**WHAT IS EXPECTED:** What is needed is a word-for-word transcript of the listing, free of pictures.

[SOURCE DATA]

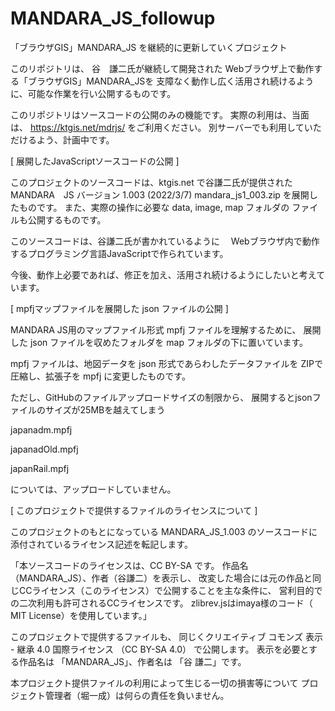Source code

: # MANDARA_JS_followup
「ブラウザGIS」MANDARA_JS を継続的に更新していくプロジェクト

このリポジトリは、
谷　謙二氏が継続して開発された Webブラウザ上で動作する「ブラウザGIS」MANDARA_JSを
支障なく動作し広く活用され続けるように、可能な作業を行い公開するものです。

このリポジトリはソースコードの公開のみの機能です。
実際の利用は、当面は、
https://ktgis.net/mdrjs/
をご利用ください。
別サーバーでも利用していただけるよう、計画中です。

[ 展開したJavaScriptソースコードの公開 ]

このプロジェクトのソースコードは、ktgis.net で谷謙二氏が提供された
MANDARA　JS バージョン 1.003 (2022/3/7) mandara_js1_003.zip
を展開したものです。
また、実際の操作に必要な data, image, map フォルダの
ファイルも公開するものです。

このソースコードは、谷謙二氏が書かれているように　
Webブラウザ内で動作するプログラミング言語JavaScriptで作られています。

今後、動作上必要であれば、修正を加え、活用され続けるようにしたいと考えています。

[ mpfjマップファイルを展開した json ファイルの公開 ]

MANDARA JS用のマップファイル形式 mpfj ファイルを理解するために、
展開した json ファイルを収めたフォルダを
map フォルダの下に置いています。

mpfj ファイルは、地図データを json 形式であらわしたデータファイルを
ZIPで圧縮し、拡張子を mpfj に変更したものです。

ただし、GitHubのファイルアップロードサイズの制限から、
展開するとjsonファイルのサイズが25MBを越えてしまう

japanadm.mpfj

japanadOld.mpfj

japanRail.mpfj

については、アップロードしていません。

[ このプロジェクトで提供するファイルのライセンスについて ]

このプロジェクトのもとになっている MANDARA_JS_1.003 のソースコードに添付されているライセンス記述を転記します。

「本ソースコードのライセンスは、CC BY-SA です。
作品名（MANDARA_JS）、作者（谷謙二）を表示し、
改変した場合には元の作品と同じCCライセンス（このライセンス）で公開することを主な条件に、
営利目的での二次利用も許可されるCCライセンスです。
zlibrev.jsはimaya様のコード（ MIT License）を使用しています。」

このプロジェクトで提供するファイルも、
同じくクリエイティブ コモンズ 表示 - 継承 4.0 国際ライセンス （CC BY-SA 4.0） で公開します。
表示を必要とする作品名は  「MANDARA_JS」、作者名は 「谷 謙二」です。


本プロジェクト提供ファイルの利用によって生じる一切の損害等について
プロジェクト管理者（堀一成）は何らの責任を負いません。
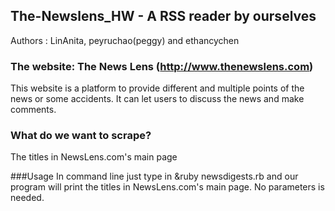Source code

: 
## The-Newslens_HW - A RSS reader by ourselves

Authors : LinAnita, peyruchao(peggy) and ethancychen

### The website: The News Lens (http://www.thenewslens.com)
This website is a platform to provide different and multiple points of the news or some accidents.
It can let users to discuss the news and make comments.

### What do we want to scrape?

The titles in NewsLens.com's main page

###Usage
In command line just type in 
&ruby newsdigests.rb
and our program will print the titles in NewsLens.com's main page. No parameters is needed.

[/SOURCE DATA]

**SOLVED PROBLEM:**
Source code

: # MANDARA_JS_followup
「ブラウザGIS」MANDARA_JS を継続的に更新していくプロジェクト

このリポジトリは、
谷　謙二氏が継続して開発された Webブラウザ上で動作する「ブラウザGIS」MANDARA_JSを
支障なく動作し広く活用され続けるように、可能な作業を行い公開するものです。

このリポジトリはソースコードの公開のみの機能です。
実際の利用は、当面は、
https://ktgis.net/mdrjs/
をご利用ください。
別サーバーでも利用していただけるよう、計画中です。

[ 展開したJavaScriptソースコードの公開 ]

このプロジェクトのソースコードは、ktgis.net で谷謙二氏が提供された
MANDARA　JS バージョン 1.003 (2022/3/7) mandara_js1_003.zip
を展開したものです。
また、実際の操作に必要な data, image, map フォルダの
ファイルも公開するものです。

このソースコードは、谷謙二氏が書かれているように　
Webブラウザ内で動作するプログラミング言語JavaScriptで作られています。

今後、動作上必要であれば、修正を加え、活用され続けるようにしたいと考えています。

[ mpfjマップファイルを展開した json ファイルの公開 ]

MANDARA JS用のマップファイル形式 mpfj ファイルを理解するために、
展開した json ファイルを収めたフォルダを
map フォルダの下に置いています。

mpfj ファイルは、地図データを json 形式であらわしたデータファイルを
ZIPで圧縮し、拡張子を mpfj に変更したものです。

ただし、GitHubのファイルアップロードサイズの制限から、
展開するとjsonファイルのサイズが25MBを越えてしまう

japanadm.mpfj

japanadOld.mpfj

japanRail.mpfj

については、アップロードしていません。

[ このプロジェクトで提供するファイルのライセンスについて ]

このプロジェクトのもとになっている MANDARA_JS_1.003 のソースコードに添付されているライセンス記述を転記します。

「本ソースコードのライセンスは、CC BY-SA です。
作品名（MANDARA_JS）、作者（谷謙二）を表示し、
改変した場合には元の作品と同じCCライセンス（このライセンス）で公開することを主な条件に、
営利目的での二次利用も許可されるCCライセンスです。
zlibrev.jsはimaya様のコード（ MIT License）を使用しています。」

このプロジェクトで提供するファイルも、
同じくクリエイティブ コモンズ 表示 - 継承 4.0 国際ライセンス （CC BY-SA 4.0） で公開します。
表示を必要とする作品名は  「MANDARA_JS」、作者名は 「谷 謙二」です。


本プロジェクト提供ファイルの利用によって生じる一切の損害等について
プロジェクト管理者（堀一成）は何らの責任を負いません。
Source code

: 
## The-Newslens_HW - A RSS reader by ourselves

Authors : LinAnita, peyruchao(peggy) and ethancychen

### The website: The News Lens (http://www.thenewslens.com)
This website is a platform to provide different and multiple points of the news or some accidents.
It can let users to discuss the news and make comments.

### What do we want to scrape?

The titles in NewsLens.com's main page

###Usage
In command line just type in 
&ruby newsdigests.rb
and our program will print the titles in NewsLens.com's main page. No parameters is needed.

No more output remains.